Problem
I’m trying to add a lot of objects manually into a collection. The best I can figure out is to define an object, create an add
method, and call that add
method multiple times in the object’s constructor.
function FieldMap(){
FieldMap.prototype.add=function(listField,formField,fieldType){
this[listField]={
'formField':formField,
'fieldType':fieldType
}
}
this.add('Status','StatusName','select');
this.add('Builder','Build Org','select');
this.add('Route','RouteName','input');
this.add('DocVersion','Doc Version','input');
//... and so on for maybe 20 entries
}
I know that it would be easier to read the data in from a file, but for various reasons, that’s not an option here. Is there a more efficient way to do this?
Solution
Before I answer your question, I want to clean some things up first.
this[listField]={
'formField':formField,
'fieldType':fieldType
}
Whoa. You are creating an entire new property here based on input a caller gave you. Then, you are setting this to a uniformly designed object every time.
- Not good practice
- We can OOP this up.
Every time this method is called, an object is created with a certain “shape” (certain properties, etc.)

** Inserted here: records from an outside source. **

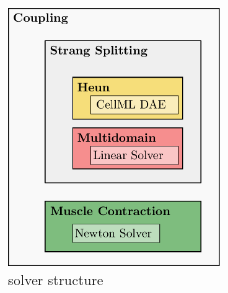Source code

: \begin{figure}
  \centering%
  \includegraphics[width=0.5\textwidth]{images/implementation/solver_structure_contraction.pdf}%
  \caption{solver structure}%
  \label{fig:prestrech1b}%
\end{figure}%


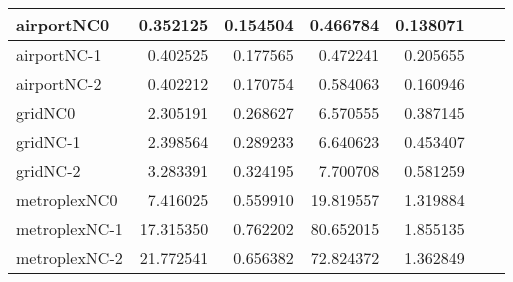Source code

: \begin{longtable}{|l|r|r|r|r|r|r|}
airportNC0 & 0.352125 & 0.154504 & 0.466784 & 0.138071 \\ \hline
airportNC-1 & 0.402525 & 0.177565 & 0.472241 & 0.205655 \\ \hline
airportNC-2 & 0.402212 & 0.170754 & 0.584063 & 0.160946 \\ \hline
gridNC0 & 2.305191 & 0.268627 & 6.570555 & 0.387145 \\ \hline
gridNC-1 & 2.398564 & 0.289233 & 6.640623 & 0.453407 \\ \hline
gridNC-2 & 3.283391 & 0.324195 & 7.700708 & 0.581259 \\ \hline
metroplexNC0 & 7.416025 & 0.559910 & 19.819557 & 1.319884 \\ \hline
metroplexNC-1 & 17.315350 & 0.762202 & 80.652015 & 1.855135 \\ \hline
metroplexNC-2 & 21.772541 & 0.656382 & 72.824372 & 1.362849 \\ \hline
\end{longtable}
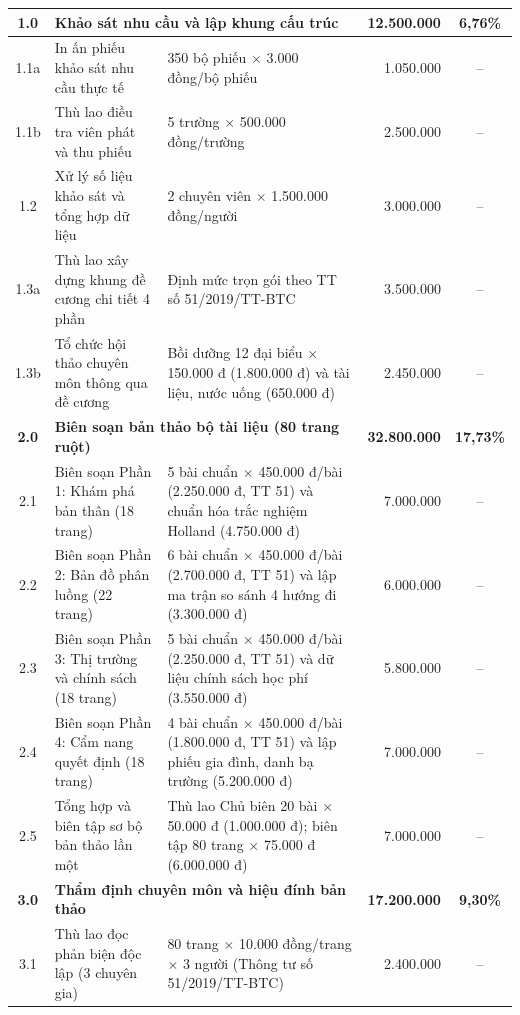 \begin{center}
{\begin{longtable}{|c|p{4.5cm}|p{5.5cm}|r|c|}
\textbf{1.0} & \multicolumn{2}{l|}{\textbf{Khảo sát nhu cầu và lập khung cấu trúc}} & \textbf{12.500.000} & \textbf{6,76\%} \\
\hline
1.1a & In ấn phiếu khảo sát nhu cầu thực tế & 350 bộ phiếu $\times$ 3.000 đồng/bộ phiếu & 1.050.000 & -- \\
\hline
1.1b & Thù lao điều tra viên phát và thu phiếu & 5 trường $\times$ 500.000 đồng/trường & 2.500.000 & -- \\
\hline
1.2 & Xử lý số liệu khảo sát và tổng hợp dữ liệu & 2 chuyên viên $\times$ 1.500.000 đồng/người & 3.000.000 & -- \\
\hline
1.3a & Thù lao xây dựng khung đề cương chi tiết 4 phần & Định mức trọn gói theo TT số 51/2019/TT-BTC & 3.500.000 & -- \\
\hline
1.3b & Tổ chức hội thảo chuyên môn thông qua đề cương & Bồi dưỡng 12 đại biểu $\times$ 150.000 đ (1.800.000 đ) và tài liệu, nước uống (650.000 đ) & 2.450.000 & -- \\
\hline
\textbf{2.0} & \multicolumn{2}{l|}{\textbf{Biên soạn bản thảo bộ tài liệu (80 trang ruột)}} & \textbf{32.800.000} & \textbf{17,73\%} \\
\hline
2.1 & Biên soạn Phần 1: Khám phá bản thân (18 trang) & 5 bài chuẩn $\times$ 450.000 đ/bài (2.250.000 đ, TT 51) và chuẩn hóa trắc nghiệm Holland (4.750.000 đ) & 7.000.000 & -- \\
\hline
2.2 & Biên soạn Phần 2: Bản đồ phân luồng (22 trang) & 6 bài chuẩn $\times$ 450.000 đ/bài (2.700.000 đ, TT 51) và lập ma trận so sánh 4 hướng đi (3.300.000 đ) & 6.000.000 & -- \\
\hline
2.3 & Biên soạn Phần 3: Thị trường và chính sách (18 trang) & 5 bài chuẩn $\times$ 450.000 đ/bài (2.250.000 đ, TT 51) và dữ liệu chính sách học phí (3.550.000 đ) & 5.800.000 & -- \\
\hline
2.4 & Biên soạn Phần 4: Cẩm nang quyết định (18 trang) & 4 bài chuẩn $\times$ 450.000 đ/bài (1.800.000 đ, TT 51) và lập phiếu gia đình, danh bạ trường (5.200.000 đ) & 7.000.000 & -- \\
\hline
2.5 & Tổng hợp và biên tập sơ bộ bản thảo lần một & Thù lao Chủ biên 20 bài $\times$ 50.000 đ (1.000.000 đ); biên tập 80 trang $\times$ 75.000 đ (6.000.000 đ) & 7.000.000 & -- \\
\hline
\textbf{3.0} & \multicolumn{2}{l|}{\textbf{Thẩm định chuyên môn và hiệu đính bản thảo}} & \textbf{17.200.000} & \textbf{9,30\%} \\
\hline
3.1 & Thù lao đọc phản biện độc lập (3 chuyên gia) & 80 trang $\times$ 10.000 đồng/trang $\times$ 3 người (Thông tư số 51/2019/TT-BTC) & 2.400.000 & -- \\

\end{longtable}}
\end{center}
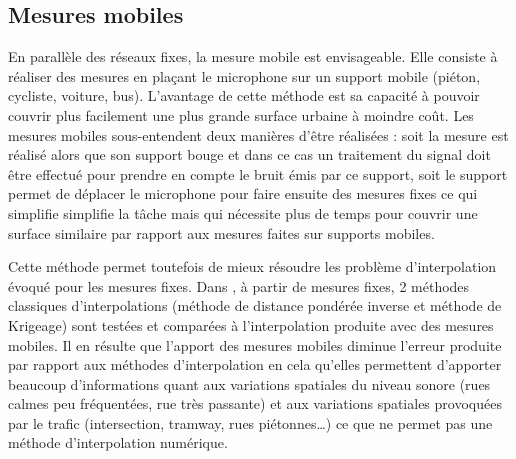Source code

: \subsection{Mesures mobiles}
En parallèle des réseaux fixes, la mesure mobile est envisageable. Elle consiste à réaliser des mesures en plaçant le microphone sur un support mobile (piéton, cycliste, voiture, bus). L'avantage de cette méthode est sa capacité à pouvoir couvrir plus facilement une plus grande surface urbaine à moindre coût. Les mesures mobiles sous-entendent deux manières d'être réalisées : soit la mesure est réalisé alors que son support bouge \cite{alsina-pages_design_2016} et dans ce cas un traitement du signal doit être effectué pour prendre en compte le bruit émis par ce support, soit le support permet de déplacer le microphone pour faire ensuite des mesures fixes \cite{manvell_sadman_2004} ce qui simplifie simplifie la tâche mais qui nécessite plus de temps pour couvrir une surface similaire par rapport aux mesures faites sur supports mobiles. 

Cette méthode permet toutefois de mieux résoudre les problème d'interpolation évoqué pour les mesures fixes. Dans \cite{can_measurement_2014}, à partir de mesures fixes, 2 méthodes classiques d'interpolations (méthode de distance pondérée inverse et méthode de Krigeage) sont testées et comparées à l'interpolation produite avec des mesures mobiles. Il en résulte que l'apport des mesures mobiles diminue l'erreur produite par rapport aux méthodes d'interpolation en cela qu'elles permettent d'apporter beaucoup d'informations quant aux variations spatiales du niveau sonore (rues calmes peu fréquentées, rue très passante) et aux variations spatiales provoquées par le trafic (intersection, tramway, rues piétonnes\dots) ce que ne permet pas une méthode d'interpolation numérique.

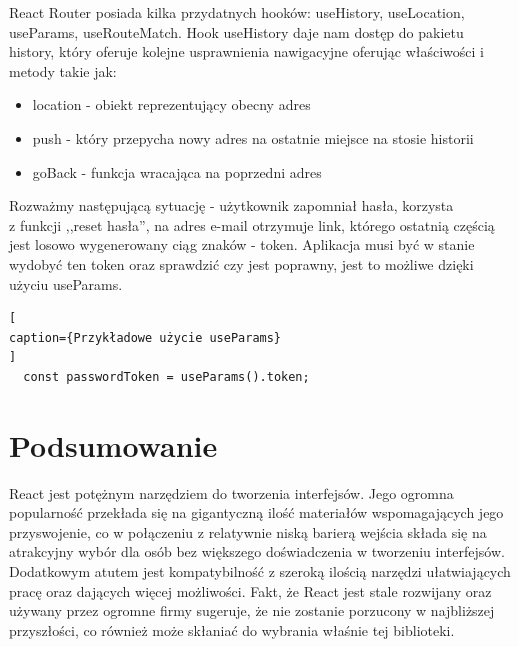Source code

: \documentclass[oneside,polski,logo,indent]{amuthesis}
\begin{document}
React Router posiada kilka przydatnych hooków: useHistory, useLocation, useParams, useRouteMatch. Hook useHistory daje nam dostęp do pakietu history, który oferuje kolejne usprawnienia 
nawigacyjne oferując właściwości i metody takie jak:
\begin{itemize}
\item location - obiekt reprezentujący obecny adres
\item push - który przepycha nowy adres na ostatnie miejsce na stosie historii
\item goBack - funkcja wracająca na poprzedni adres
\end{itemize}
Rozważmy następującą sytuację - użytkownik zapomniał hasła, korzysta \\z funkcji ,,reset hasła'', na adres e-mail otrzymuje link, którego ostatnią częścią
jest losowo wygenerowany ciąg znaków - token. Aplikacja musi być w stanie wydobyć ten token oraz sprawdzić czy jest poprawny, jest to możliwe dzięki użyciu useParams.
\begin{lstlisting}[
caption={Przykładowe użycie useParams}
]
  const passwordToken = useParams().token;

\end{lstlisting}



  
\pagebreak

\section{Podsumowanie}
React jest potężnym narzędziem do tworzenia interfejsów. Jego ogromna popularność przekłada się na gigantyczną ilość materiałów wspomagających jego przyswojenie, co w połączeniu z relatywnie niską barierą wejścia składa się na atrakcyjny wybór dla osób bez większego doświadczenia w tworzeniu interfejsów.
Dodatkowym atutem jest kompatybilność z szeroką ilością narzędzi ułatwiających pracę oraz dających więcej możliwości. Fakt, że React jest stale rozwijany oraz używany przez ogromne firmy
sugeruje, że nie zostanie porzucony w najbliższej przyszłości, co również może skłaniać do wybrania właśnie tej biblioteki.

\nocite{*}


\printbibliography
\end{document}
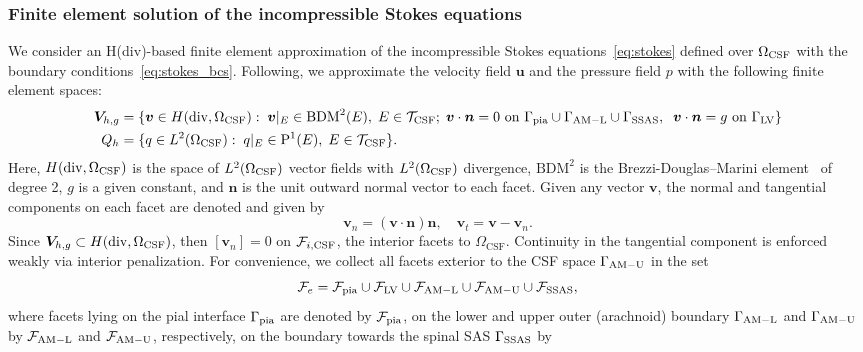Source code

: \documentclass[fleqn,10pt]{wlscirep}
\begin{document}
\subsubsection{Finite element solution of the incompressible Stokes equations}
We consider an H(div)-based finite element approximation of the incompressible Stokes equations~\eqref{eq:stokes} defined over $\Omega_{\rm CSF}$ with the boundary conditions~\eqref{eq:stokes_bcs}. Following\cite{hong2016robust}, we approximate the velocity field $\bm u$ and the pressure field $p$ with the following finite element spaces:
\begin{align*}
  \bm V_{h,g} &= \{ \bm v  \in H(\mathrm{div}, \Omega_{\mathrm{CSF}}): \;
  \bm v \vert_{E} \in \mathrm{BDM}^2(E), \; E \in \mathcal{T}_{\rm CSF}; \;
  \bm v \cdot \bm n = 0
  \text{ on } \Gamma_{\rm{pia}} \cup \Gamma_{\rm AM-L} \cup \Gamma_{\rm{SSAS}}, \;\; \bm v \cdot \bm n =  g %
  \text{ on } \Gamma_{\mathrm{LV}} \}  \\ 
  Q_h  &= \{q \in L^2(\Omega_{\rm CSF}): \; q \vert_E \in \mathrm{P}^1(E),
  \; E \in \mathcal{T}_{\rm CSF} \}. 
\end{align*}
Here, $H(\mathrm{div}, \Omega_{\rm{CSF}})$ is the space of $L^2(\Omega_{\rm{CSF}})$ vector fields with $L^2(\Omega_{\rm{CSF}})$ divergence, $\mathrm{BDM}^2$ is the Brezzi-Douglas--Marini element~\cite{brezzi1987mixed} of degree 2, $g$ is a given constant, and $\bm n$ is the unit outward normal vector to each facet. Given any vector $\bm v$, the normal and tangential components on each facet are denoted and given by 
$$ \bm v_n = (\bm v \cdot \bm n) \bm n, \quad \bm v_t = \bm v - \bm v_n. 
$$ 
Since $\bm V_{h,g} \subset H(\mathrm{div}, \Omega_{\rm CSF})$, then $[\bm
  v_n] = 0 $ on $\mathcal{F}_{i, \rm CSF}$, the interior facets to $\Omega_{\mathrm{CSF}}$. Continuity in the
tangential component is enforced weakly via interior penalization. For
convenience, we collect all facets exterior to the CSF space  $\Gamma_{\rm AM-U}$ in the set
$$\mathcal{F}_{e} = \mathcal{F}_{\rm pia} \cup \mathcal{F}_{\rm LV}
\cup \mathcal{F}_{\rm AM-L}\cup \mathcal{F}_{\rm AM-U}  \cup \mathcal{F}_{\rm SSAS}, $$ 
where facets
lying on the pial interface $\Gamma_{\rm pia}$ are denoted by
$\mathcal{F}_{\rm pia}$, on the lower and upper outer (arachnoid) boundary
$\Gamma_{\rm AM-L}$ and $\Gamma_{\rm AM-U}$ by $\mathcal{F}_{\rm AM-L}$ and $\mathcal{F}_{\rm AM-U}$, respectively, 
 on the boundary towards the spinal SAS $\Gamma_{\rm SSAS}$ by
\end{document}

For that, we create a new class:
function ListField(name, formField, fieldType) {
... fill in the rest with property setting ...
}
Now our data is more easily help together.
Time to fix the bad practice mentioned above.
Instead of modifying the very structure of the parent object every time add
is called, you should instead push the new ListField
object into an array.
This will keep all the added ListField
objects in one, easy to access place. This all removes all bad practices.
Is there a more efficient way to do this?
Sure.
Considering you know that you are going to be sending in a large amount of ListField
s, then why not let add
take an array?
FieldMap.prototype.add = function(arr) { // use better name
for(var i = 0; i < arr.length; i++) {
this.listFields.push(arr[i]);
}
}
Then, to call, just pass in an array of the various FieldMap
s.
No, this will not making typing more easily (well, it will by a little bit). However, since the data you are providing is arbitrary, then there is no way you can do this with patterns and loops.
However, this will speed up your code. Instead of calling a method 20+ times in a row, you are calling this method a single time and this method is using a loop 20+ times; a much more efficient task.